Hi, I'm trying to setup IPv6 access for ICA connections while keeping the current IPv4 configuration as much as possible. According to Configure IPv6 for ICA connections | VPN configuration on a Citrix Gateway appliance it's quite simple.

 

• enable ns feature IPv6PT
• enable ns mode USNIP was already enabled
• set dns parameter –resolutionOrder AAAAThenAQuery AThenAAAAQuery OnlyAAAAQuery OnlyAQuery

 

Then it get fuzzy to me.

• add a IPv6 SNIP. This must a (public) global IPv6 address?
• created a public AAAA DNS record for the existing Access Gateway. Where to bind it or do I have to setup a new Access Gateway for IPv6?
• (created firewall rules)

 

Any help is appreciated.

 

 

[Joost Sannen]

Yes, got it working! I'm new to IPv6 which took a while for basic undertanding. I created a new CAG without needing any changes to our backend.

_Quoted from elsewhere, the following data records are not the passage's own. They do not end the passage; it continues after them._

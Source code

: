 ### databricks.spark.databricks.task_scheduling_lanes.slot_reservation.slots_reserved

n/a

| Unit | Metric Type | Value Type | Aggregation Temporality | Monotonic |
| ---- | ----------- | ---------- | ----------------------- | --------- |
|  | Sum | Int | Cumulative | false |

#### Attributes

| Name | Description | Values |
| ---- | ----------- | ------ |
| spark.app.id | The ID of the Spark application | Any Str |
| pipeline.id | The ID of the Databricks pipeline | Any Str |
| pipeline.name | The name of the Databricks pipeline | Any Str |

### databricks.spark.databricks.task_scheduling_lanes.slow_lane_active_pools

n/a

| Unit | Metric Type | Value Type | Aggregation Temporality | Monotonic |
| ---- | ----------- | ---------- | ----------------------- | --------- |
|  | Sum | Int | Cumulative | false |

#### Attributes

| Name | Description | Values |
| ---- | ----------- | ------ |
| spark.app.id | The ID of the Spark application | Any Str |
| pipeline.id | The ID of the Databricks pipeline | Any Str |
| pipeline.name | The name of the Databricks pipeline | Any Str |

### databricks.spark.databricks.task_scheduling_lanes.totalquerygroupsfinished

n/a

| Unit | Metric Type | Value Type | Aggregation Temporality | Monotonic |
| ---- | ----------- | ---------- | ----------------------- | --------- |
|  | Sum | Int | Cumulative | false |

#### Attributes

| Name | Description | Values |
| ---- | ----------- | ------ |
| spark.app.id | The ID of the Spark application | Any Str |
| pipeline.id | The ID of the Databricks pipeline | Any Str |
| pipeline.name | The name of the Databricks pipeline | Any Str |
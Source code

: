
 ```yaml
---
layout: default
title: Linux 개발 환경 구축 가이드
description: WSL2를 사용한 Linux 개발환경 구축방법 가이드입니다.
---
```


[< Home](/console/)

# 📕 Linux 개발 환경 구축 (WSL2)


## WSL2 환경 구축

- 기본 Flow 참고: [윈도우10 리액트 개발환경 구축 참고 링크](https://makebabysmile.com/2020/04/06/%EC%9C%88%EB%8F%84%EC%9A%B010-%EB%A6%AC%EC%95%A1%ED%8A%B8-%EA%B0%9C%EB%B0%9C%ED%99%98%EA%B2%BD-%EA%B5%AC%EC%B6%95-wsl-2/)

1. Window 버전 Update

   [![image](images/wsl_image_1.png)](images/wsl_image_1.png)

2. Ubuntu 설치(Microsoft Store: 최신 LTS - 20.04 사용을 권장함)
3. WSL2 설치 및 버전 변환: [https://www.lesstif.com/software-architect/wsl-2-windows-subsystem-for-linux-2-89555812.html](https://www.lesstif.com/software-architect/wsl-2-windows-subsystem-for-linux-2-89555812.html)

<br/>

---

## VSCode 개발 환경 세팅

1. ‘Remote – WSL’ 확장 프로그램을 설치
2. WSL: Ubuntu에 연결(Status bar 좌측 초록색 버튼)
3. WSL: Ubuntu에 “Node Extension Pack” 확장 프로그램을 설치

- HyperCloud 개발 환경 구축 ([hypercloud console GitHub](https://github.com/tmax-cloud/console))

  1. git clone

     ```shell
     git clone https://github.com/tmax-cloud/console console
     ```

Wanted to share it with you guys, maybe someone will benefit.

 

Enable IPv6 protocol translation
enable ns feature IPv6PT

 

Add IPv6 SNIP
add ns ip6 [IPv6/prefix] -vServer DISABLED

 

Depending on your routing advertisement add route 
add route6 ::/0 [IPv6] -advertise DISABLED

 

Add new Access Gateway based on IPv6
add vpn vserver [CAG_name] SSL [IPv6] 443 -icaOnly ON -downStateFlush DISABLED -Listenpolicy NONE

 

Add all configuration currently in use for your IPv4 CAG 

 

Setup proper firewalling

Create a public DNS AAAA record with the same value as the A record for your IPv4 CAG

 

Now your Citrix environment is reachable over IPv6.